Now this is a very important thing to understand, and of course, one of the weaknesses of men is that when man finds that something works, he thinks it’s the only thing that’ll work. This has been one of the weaknesses of the Church of Rome. It continues trying to make things work because they once worked. The monks were, in that period, the greatest instrument of their day. After the year 1000, their importance waned, and since the Reformation their influence and importance has been a minor one in relationship to the amount of money that they have cost. Tracts were a tremendously important thing in the last century, and Protestants used tracts to remarkable advantage and millions upon millions of people throughout the Western world were reached with the use of tracts. But tracts don’t have their same value today. But we still continue publishing reams of tracts. They have only a minor value now as compared to the last century. 

In other words, to be a pioneer, you have to recognize that in a particular age, a particular thing is necessary. So that if we are going to be pioneers in a time that needs reconstruction, we have to think specifically in terms of what is needed in our time. Otherwise we are living in terms of the past. 
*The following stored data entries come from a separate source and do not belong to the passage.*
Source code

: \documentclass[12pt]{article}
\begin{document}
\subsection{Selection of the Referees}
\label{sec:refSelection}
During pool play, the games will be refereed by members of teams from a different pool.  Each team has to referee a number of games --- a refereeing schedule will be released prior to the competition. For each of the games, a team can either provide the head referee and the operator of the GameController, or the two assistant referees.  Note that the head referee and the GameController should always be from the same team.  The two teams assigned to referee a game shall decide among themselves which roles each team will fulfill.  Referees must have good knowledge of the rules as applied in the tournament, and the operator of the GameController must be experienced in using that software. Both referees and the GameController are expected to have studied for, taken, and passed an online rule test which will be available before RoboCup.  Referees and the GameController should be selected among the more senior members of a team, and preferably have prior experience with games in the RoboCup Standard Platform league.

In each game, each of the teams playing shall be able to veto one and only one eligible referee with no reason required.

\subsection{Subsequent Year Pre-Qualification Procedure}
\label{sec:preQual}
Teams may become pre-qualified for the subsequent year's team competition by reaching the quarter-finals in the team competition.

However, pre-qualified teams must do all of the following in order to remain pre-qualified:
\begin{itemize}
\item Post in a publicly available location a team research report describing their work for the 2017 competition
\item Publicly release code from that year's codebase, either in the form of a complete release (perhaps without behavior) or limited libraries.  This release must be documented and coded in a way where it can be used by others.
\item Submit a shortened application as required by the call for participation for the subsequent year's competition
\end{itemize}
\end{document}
Today, one of the key answers is the Christian school movement, but we need to develop other answers in other fields to be pioneers for our day. The importance of the monks was all the more to be emphasized because many of the top clergy, as well as the rulers, were only nominally Christians. For example here is a famous bishop, Gregory of Tours. Let me say parenthetically, first, one of the real problems in this era with regard to the clergy was simony, that is, the buying and selling of offices. This continued until fairly recent times, in fact, this was the problem in the Church of England after the Reformation; the monarchy made bishoprics and important deanships and the like political plums. So that, the overwhelming majority of churches in England of any consequence had as their deans or their rectors or their bishop a man who never saw the church. He was living in London, and was very often a profligate man, morally derelict. It was a political reward for him. This is what Gregory of Tours said:

“He is himself an indication that not all bishops were bad, but some of his portraits throw a glaring light on the life of Merovingian Gaul [what is now France, RJR]. Salonius of Embrun and Sagittarius of Gap were a precious pair of bishops. They went about ‘armed not with the heavenly cross but with the helm and mail shirt of the world, and are said to have slain many of the foe with their own hands.’ [These are direct quotes from Gregory of Tours] ‘They passed most of their nights in feasting and drinking, so that while the clergy were celebrating matins in the cathedral church, they were calling for fresh cups and keeping up their libations. No word was there of God upon their lips, nor did they remember the order of the services. Not till the return of dawn did they rise up from the banquet; then they put on soft garments, and all bedrowsed and sunk in wine, slept on until the third hour of the day; nor did there fail them women with whom to be defiled. When they arose, they took a bath, and lay down to feast anew; leaving the table at evening, they were soon greedy for their supper again, which lasted . . . until the morning light. Thus they did day after day.’ Bishop Eunius of Vannes ‘was overmuch addicted to wine, and often was so grossly drunken that he could not stir a step.’” 5

Then he says as late as the eighth century, complained to the pope of the Frankish or French clergy:

“Religion is trodden under foot. Benefices are given to greedy laymen or unchaste and publican clerics. All their crimes do not prevent their attaining the priesthood; at last, rising in rank as they increase in sin, they become bishops, and those of them who can boast that they are not adulterers or fornicators, are drunkards, given to the chase, and soldiers who do not shrink from shedding Christian blood.” 6

Because of this kind of situation, the monks in particular had an important role to fill. Feudalism was the life of the day, and I think perhaps the best way to define feudalism is again to turn to Thompson and Thompson tells us: 

“This process of decentralization, when completed - when, that is, monarchy had become little more than a name - is called feudalism.” 7

It was thus a radical decentralization of society. The idea of sovereignty was virtually unknown, it belonged to God, not to man. 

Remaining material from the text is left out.